“Insert or swipe?” I ask the cashier.
“Insert,” he answers, and I obediently shove my American Express into the slot. I could have swiped, signed, and returned to my car in the time it takes for the machine to release my chipped credit card, but the system is new and secure and excruciatingly slow.
As we wait for the card to be read, I reminisce about how, in the olden days, credit cards used to be swiped manually. I turn to Gwen and tell her about the carbon copies, imprinting the numbers onto the paper with a satisfying click-swoosh of the machine. The cashier chimes in, lending credibility to another one of Mom’s “when I was your age” stories.
I have many of those stories, and every time I tell one, I feel like it is my generation’s equivalent of “I walked barefoot, twenty miles to and from school every day, uphill. Both ways.”
While they may be cliché, they are true. I am a child of the eighties, and the rate at which technology has advanced since then is astounding. When I tell my kids about the way things used to be, it probably sounds as alien to them as the uphill barefoot scenario sounded to me.
Their generation has never known:
Styrofoam fast food containers
Ashtrays – I used to have a pretty glass bowl that was actually an ashtray. One of the kids asked what the little notches were on the rim of the bowl; they had no idea such items existed.
Perforated edges of printer paper, with all the holes in it
Car windows that roll down manually – Gwen vaguely remembers my old Nissan Sentra, with the odd levers that she had to crank to move the window up and down.
Cassette and VCR tapes – For Mother’s Day 2003 or 2004, Matt had a CD player installed in my minivan. Gwen remembers the old Barney tapes, but James has no recollection of this ancient form of media.
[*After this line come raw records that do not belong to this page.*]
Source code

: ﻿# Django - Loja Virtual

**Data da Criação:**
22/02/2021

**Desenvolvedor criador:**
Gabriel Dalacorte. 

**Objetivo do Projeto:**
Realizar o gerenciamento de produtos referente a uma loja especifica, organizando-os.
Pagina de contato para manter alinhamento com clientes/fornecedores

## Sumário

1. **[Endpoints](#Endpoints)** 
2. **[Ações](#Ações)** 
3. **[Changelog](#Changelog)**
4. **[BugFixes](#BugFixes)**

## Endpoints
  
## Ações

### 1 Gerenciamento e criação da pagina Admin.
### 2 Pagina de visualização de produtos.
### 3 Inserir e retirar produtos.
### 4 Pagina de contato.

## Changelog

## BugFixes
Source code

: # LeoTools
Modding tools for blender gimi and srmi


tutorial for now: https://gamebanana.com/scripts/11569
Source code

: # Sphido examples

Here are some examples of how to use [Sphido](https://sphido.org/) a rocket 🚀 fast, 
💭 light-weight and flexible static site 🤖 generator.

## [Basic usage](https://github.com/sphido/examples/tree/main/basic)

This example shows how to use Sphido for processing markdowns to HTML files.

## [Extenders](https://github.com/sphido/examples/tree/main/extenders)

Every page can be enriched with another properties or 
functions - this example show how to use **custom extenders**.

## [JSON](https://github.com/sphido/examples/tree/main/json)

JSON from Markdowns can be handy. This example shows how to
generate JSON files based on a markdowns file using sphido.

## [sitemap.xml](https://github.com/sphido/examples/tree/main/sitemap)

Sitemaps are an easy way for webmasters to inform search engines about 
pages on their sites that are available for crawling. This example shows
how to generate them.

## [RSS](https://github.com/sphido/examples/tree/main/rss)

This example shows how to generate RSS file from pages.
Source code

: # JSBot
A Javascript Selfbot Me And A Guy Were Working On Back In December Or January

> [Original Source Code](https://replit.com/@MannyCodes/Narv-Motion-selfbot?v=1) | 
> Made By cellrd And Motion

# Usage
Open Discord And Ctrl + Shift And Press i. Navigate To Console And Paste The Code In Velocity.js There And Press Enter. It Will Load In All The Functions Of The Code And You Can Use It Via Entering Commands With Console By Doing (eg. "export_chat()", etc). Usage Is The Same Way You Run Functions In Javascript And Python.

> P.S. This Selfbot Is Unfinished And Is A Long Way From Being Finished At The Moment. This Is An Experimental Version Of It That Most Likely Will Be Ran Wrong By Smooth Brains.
Riding backwards in the back of a station wagon with no seatbelt
Twisting a spiral phone cord around their fingers – I still have the telephone my grandmother gave me when I graduated high school. I used it for three years in college, until the school installed a fancy voicemail system and we had to use university-issued phones.
A roll of film
Signing their name in cursive – Gwen learned it; James didn’t. Sometime between her third grade year and his, Someone Important decided that teaching cursive was not necessary.
*****
The four of us like to play a board game called Wits and Wagers. Each answer is a number, and players wager a guess on that number. Everyone’s answer is shown in numerical order, and then players bet on where the correct answer falls. Some questions are tough for all of us (In feet, how long was the largest whale ever recorded?) and some give Matt and me the advantage (What year did MTV debut?).
1981 is the answer, and we both got it. When it came time to bet on the right year, both kids wisely put their chips on our answers.
We know MTV. Our kids know You Tube.
We know Reagan’s assassination attempt. Our kids know the Paris bombings.
We know Blockbuster’s. Our kids know Netflix.
As Gwen prepares to head to college in the fall, I wonder how different her experience will be from mine. The admissions process has changed, even from when I was an admissions counselor eighteen years ago. Everything is online, from the application to roommate selection to placement exams. But many things will be the same.
She will have a roommate or two, and those young women could becomes friends for life.
She will take notes in class, although she will use a laptop instead of a spiral notebook.
She will do her own laundry, although she can use a flex card to pay instead of scrounging for quarters.
She will explore new interests, and hopefully remember that the legal drinking age is still 21.
She will meet friends in the dining hall for lunch. And when she does, she’ll use her student ID card to pay for the meal. Whether she will insert it or swipe it remains to be seen.
Linking up with Kristi and Corinne for Finish the Sentence Friday. The prompt is “The day I was born,” although I didn’t really use it. I wrote about how things were before my kids were born though, does that count? I’m counting it.